Michigan Sues HP Over Decade Long, $49 Million Incomplete Project
itwbennett writes: On Friday, embattled HP was hit with a new lawsuit filed by the state of Michigan over a 10-year-old, $49 million project that called for HP to replace a legacy mainframe-based system built in the 1960s. Through the suit filed in Kent County Circuit Court, the state seeks $11 million in damages along with attorney's fees and the funds needed to rebid and re-procure the contract.
This is part of why my company pays only half of sales commissions up front and the rest on project completion. 100% at the end would be better, but then nobody would work for us.

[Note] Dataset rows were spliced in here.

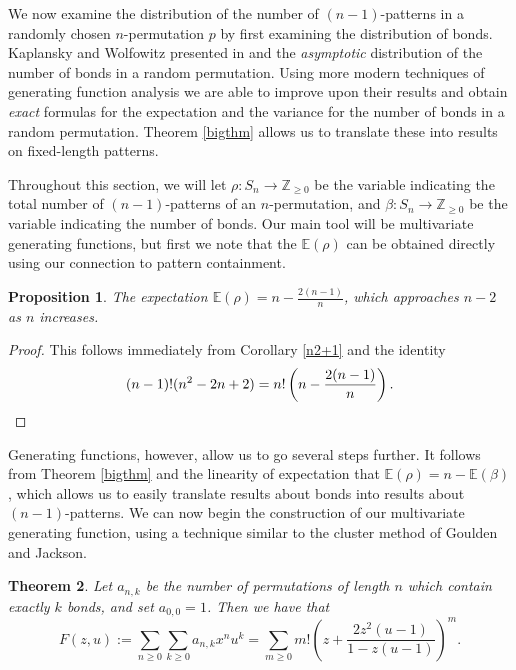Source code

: \documentclass[11pt]{article}
\theoremstyle{plain}
\newtheorem{thm}{Theorem}
\newtheorem{prop}[thm]{Proposition}
\theoremstyle{definition}
\newcommand{\Ex}{\mathbb{E}(\beta)}
\newcommand{\Em}{\mathbb{E}(\rho)}
\newcommand{\dsum}{\sum_{n\geq 0} \sum_{k\geq 0}}
\begin{document}
  We now examine the distribution of the number of $(n-1)$-patterns in a
  randomly chosen $n$-permutation $p$ by first examining the distribution of
  bonds. Kaplansky and Wolfowitz presented in \cite{kap} and \cite{wolf} the
  \emph{asymptotic} distribution of the number of bonds in a random permutation.
  Using more modern techniques of generating function analysis we are able to
  improve upon their results and obtain \emph{exact} formulas for the
  expectation and the variance for the number of bonds in a random permutation.
  Theorem \ref{bigthm} allows us to translate these into results on fixed-length
  patterns.


  Throughout this section, we will let $\rho:S_n \rightarrow \mathbb{Z}_{\geq
  0}$ be the variable indicating the total number of $(n-1)$-patterns of an
  $n$-permutation, and $\beta:S_n \rightarrow \mathbb{Z}_{\geq 0}$ be the variable
  indicating the number of bonds. Our main tool will be multivariate generating
  functions, but first we note that the $\Em$ can be obtained directly using our
  connection to pattern containment.

  \begin{prop} \label{expect}
  The expectation $\Em =n -  \frac{2(n-1)}{n}$, which approaches $n-2$ as $n$
  increases.  
  \end{prop}
  \begin{proof}
  This follows immediately from Corollary \ref{n2+1} and the identity
  $$(n-1)!(n^2-2n+2) = n!\left(n-\frac{2(n-1)}{n}\right).\qedhere $$ 
  \end{proof}



  Generating functions, however, allow us to go several steps further. It follows
  from Theorem \ref{bigthm} and the linearity of expectation that $\Em = n - \Ex$,
  which allows us to easily translate results about bonds into results about
  $(n-1)$-patterns. We can now begin the construction of our multivariate
  generating function, using a technique similar to the cluster method of Goulden and
  Jackson. 




  \begin{thm} \label{genfcn} 
  Let $a_{n,k}$ be the number of permutations of length $n$ which contain exactly
  $k$ bonds, and set $a_{0,0} = 1$. Then we have that $$F(z,u) := \dsum a_{n,k}
  x^n u^k = \sum_{m\geq 0} m!\left(z+\frac{2z^2(u-1)}{1-z(u-1)}\right)^m.$$
  \end{thm}
\end{document}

Wow, the LAST thing I want to do is take HP's side in ANY argument. But (reluctantly...) in all fairness, getting off the mainframe is very VERY difficult, for a large number of reasons, not the least of which IBM's commitment to preventing that from happening.
In the decades I've been in IT, I've seen three fairly large companies make a concerted effort to get off the mainframe. All failed. One ended up upgrading the mainframe. One ended up renting mainframe time from ISSC. One is still trying, years later.

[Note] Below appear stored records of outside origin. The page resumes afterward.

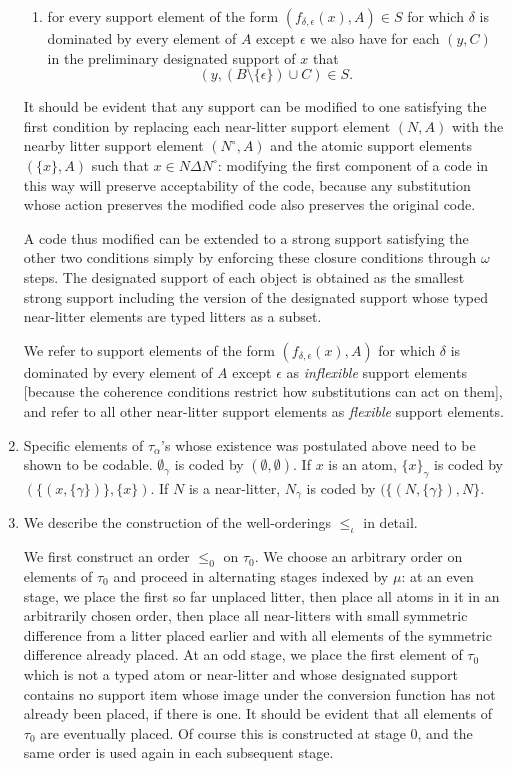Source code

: \documentclass[12pt]{article}
\begin{document}
\begin{enumerate}
\begin{enumerate}
\item for every support element of the form $(f_{\delta,\epsilon}(x),A) \in S$ for which $\delta$ is dominated by every element of $A$ except $\epsilon$ we also have for each $(y,C)$ in the preliminary designated support
of $x$ that $$(y,(B \setminus \{\epsilon\})\cup C)\in S.$$

\end{enumerate}  It should be evident that any support can be modified to one satisfying the first condition by replacing each near-litter support element
$(N,A)$ with the nearby litter support element $(N^\circ,A)$ and the atomic support elements  $(\{x\},A)$ such that $x \in N \Delta N^\circ$:  modifying the first component of a code
in this way will preserve acceptability of the code, because any substitution whose action preserves the modified code also preserves the original code.

A code thus modified can be extended to a strong support satisfying the other two conditions simply by enforcing these closure conditions through $\omega$ steps.  The designated support  of each object is obtained as the  smallest strong support including the version of the designated support whose typed near-litter elements are typed litters  as a subset.

We refer to support elements of the form $(f_{\delta,\epsilon}(x),A)$ for which $\delta$ is dominated by every element of $A$ except $\epsilon$ as {\em inflexible\/} support elements [because the coherence conditions restrict how substitutions can act on them], and refer to all other near-litter support elements as {\em flexible\/} support elements.

\item Specific elements of $\tau_\alpha$'s whose existence was postulated above need to be shown to be codable.  $\emptyset_\gamma$ is coded by $(\emptyset,\emptyset)$.  If $x$ is an atom, $\{x\}_\gamma$ is coded by $(\{(x,\{\gamma\})\},\{x\})$.  If $N$ is a near-litter,
$N_\gamma$ is coded by $(\{(N,\{\gamma\}),N\}$.

\item  We describe the construction of the well-orderings $\leq_\iota$ in detail.

We first construct an order $\leq_0$  on $\tau_0$.  We choose an arbitrary order on elements of $\tau_0$ and proceed in alternating stages indexed by $\mu$:  at an even stage, we place the first so far unplaced litter, then place all atoms in it in an arbitrarily chosen order, then place all near-litters with small symmetric difference from a litter placed earlier and with all elements of the symmetric difference already placed.  At an odd stage, we place the first element of $\tau_0$ which is not a typed atom or near-litter and whose designated support contains no support item whose image under the conversion function has not already been placed, if there is one.  It should be evident that all elements of $\tau_0$ are eventually placed.  Of course this is constructed
at stage 0, and the same order is used again in each subsequent stage.


\end{enumerate}
\end{document}
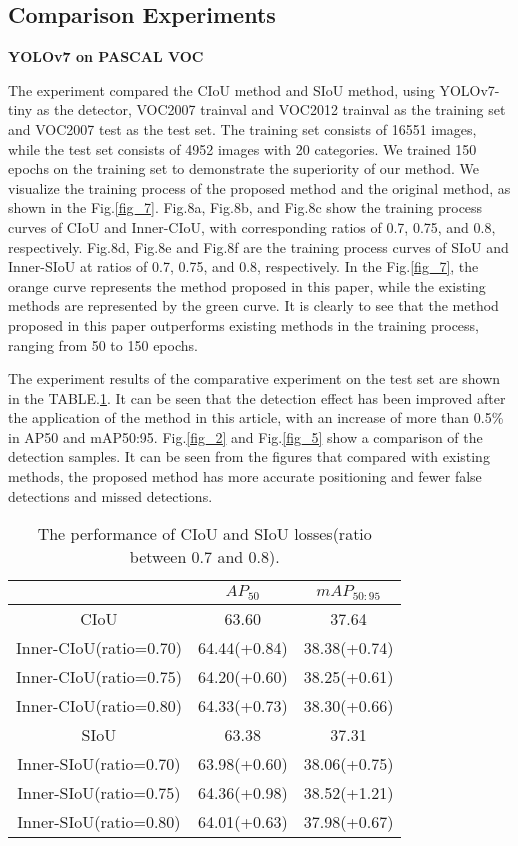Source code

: \documentclass[lettersize,journal]{IEEEtran}
\begin{document}
	\subsection{Comparison Experiments}
	\par \textbf {YOLOv7 on PASCAL VOC}
	\par The experiment compared the CIoU\cite{ref3} method and SIoU\cite{ref5} method, using YOLOv7-tiny\cite{ref13} as the detector, VOC2007 trainval  and VOC2012 trainval as the training set and VOC2007 test as the test set\cite{ref20}. The training set consists of 16551 images, while the test set consists of 4952 images with 20 categories. We trained 150 epochs on the training set to demonstrate the superiority of our method. We visualize the training process of the proposed method and the original method, as shown in the Fig.\ref{fig_7}. Fig.8a, Fig.8b, and Fig.8c show the training process curves of CIoU and Inner-CIoU, with corresponding ratios of 0.7, 0.75, and 0.8, respectively. Fig.8d, Fig.8e and Fig.8f are the training process curves of SIoU and Inner-SIoU at ratios of 0.7, 0.75, and 0.8, respectively. In the Fig.\ref{fig_7}, the orange curve represents the method proposed in this paper, while the existing methods are represented by the green curve. It is clearly to see that the method proposed in this paper outperforms existing methods in the training process, ranging from 50 to 150 epochs.
	\par The experiment results of the comparative experiment on the test set are shown in the TABLE.\ref{tab:mytable1}. It can be seen that the detection effect has been improved after the application of the method in this article, with an increase of more than 0.5\% in AP50 and mAP50:95. Fig.\ref{fig_2} and Fig.\ref{fig_5} show a comparison of the detection samples. It can be seen from the figures that compared with existing methods, the proposed method has more accurate positioning and fewer false detections and missed detections.
	\newline
	\begin{table}[h]
		\centering
		\begin{tabular}{ccc}
			\toprule & $AP_{50}$ & $mAP_{50:95}$ \\
			\midrule CIoU & 63.60 & 37.64 \\
			Inner-CIoU(ratio=0.70) & 64.44(+0.84) & 38.38(+0.74) \\
			Inner-CIoU(ratio=0.75) & 64.20(+0.60) & 38.25(+0.61) \\
			Inner-CIoU(ratio=0.80) & 64.33(+0.73) & 38.30(+0.66) \\
			\midrule SIoU & 63.38 & 37.31 \\
			Inner-SIoU(ratio=0.70) & 63.98(+0.60) & 38.06(+0.75) \\
			Inner-SIoU(ratio=0.75) & 64.36(+0.98) & 38.52(+1.21) \\
			Inner-SIoU(ratio=0.80) & 64.01(+0.63) & 37.98(+0.67) \\
			\bottomrule \end{tabular}
		\caption{The performance of CIoU and SIoU losses(ratio between 0.7 and 0.8).}
		\label{tab:mytable1}
	\end{table}
\end{document}
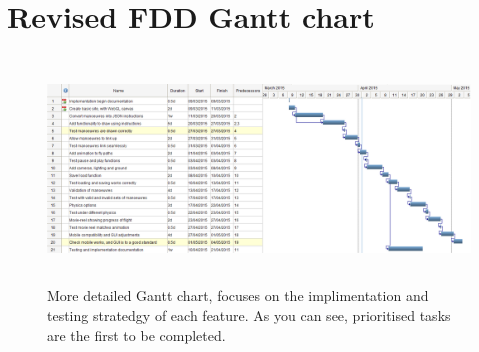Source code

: \section{Revised FDD Gantt chart}
\begin{landscape}
\begin{figure}[h!]
  \centering
  \label{app:gantt2}
  	\caption{More detailed Gantt chart, focuses on the implimentation and testing stratedgy of each feature. As you can see, prioritised tasks are the first to be completed.}
      \includegraphics[width=23cm, height=6cm]{images/second.png}
\end{figure}
\end{landscape}
\clearpage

I don't know what happened in this particular case; maybe HP saw this as a cash cow they could milk for several years, due to the fact that the industry expectation of success is so low. But there is a possibility that HP saw this as a genuine business opportunity, and didn't realize until later that it just wasn't possible.
Oliver's law of assumed responsibility: If you're seen fixing it, you will be blamed for breaking it.
I wonder if Fiorina will use this in her bid for the Whitehouse... "I know the inner-workings of how badly government can run, in my time with HP I saw how Michigan wasted ten years in trying to implement a new computer system!"
Do not look into laser with remaining eye.
The distributor who actually sold the printers, won HP's "distributor of the year" award. HP had a 41% market share in a country where they were forbidden to do business. It's beyond incredible that nobody at HP wondered about where all those printers went to.